— ABOUT THIS EXERCISE —
For each line below that includes the word "index", make a copy.

MATERIAL FOR THIS EXERCISE Block Start

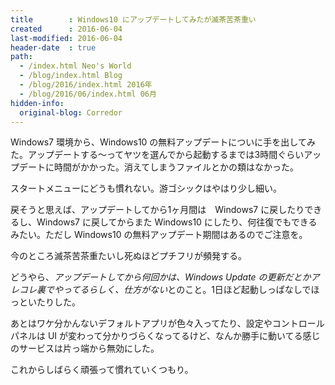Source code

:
 ```yaml
---
title        : Windows10 にアップデートしてみたが滅茶苦茶重い
created      : 2016-06-04
last-modified: 2016-06-04
header-date  : true
path:
  - /index.html Neo's World
  - /blog/index.html Blog
  - /blog/2016/index.html 2016年
  - /blog/2016/06/index.html 06月
hidden-info:
  original-blog: Corredor
---
```


Windows7 環境から、Windows10 の無料アップデートについに手を出してみた。アップデートする～ってヤツを選んでから起動するまでは3時間ぐらいアップデートに時間がかかった。消えてしまうファイルとかの類はなかった。

スタートメニューにどうも慣れない。游ゴシックはやはり少し細い。

戻そうと思えば、アップデートしてから1ヶ月間は　Windows7 に戻したりできるし、Windows7 に戻してからまた Windows10 にしたり、何往復でもできるみたい。ただし Windows10 の無料アップデート期間はあるのでご注意を。

今のところ滅茶苦茶重たいし死ぬほどプチフリが頻発する。

どうやら、*アップデートしてから何回かは、Windows Update の更新だとかアレコレ裏でやってるらしく、仕方がない*とのこと。1日ほど起動しっぱなしでほっといたりした。

あとはワケ分かんないデフォルトアプリが色々入ってたり、設定やコントロールパネルは UI が変わって分かりづらくなってるけど、なんか勝手に動いてる感じのサービスは片っ端から無効にした。

これからしばらく頑張って慣れていくつもり。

MATERIAL FOR THIS EXERCISE Block End

— RESULT OF THIS EXERCISE —
  - /index.html Neo's World
  - /blog/index.html Blog
  - /blog/2016/index.html 2016年
  - /blog/2016/06/index.html 06月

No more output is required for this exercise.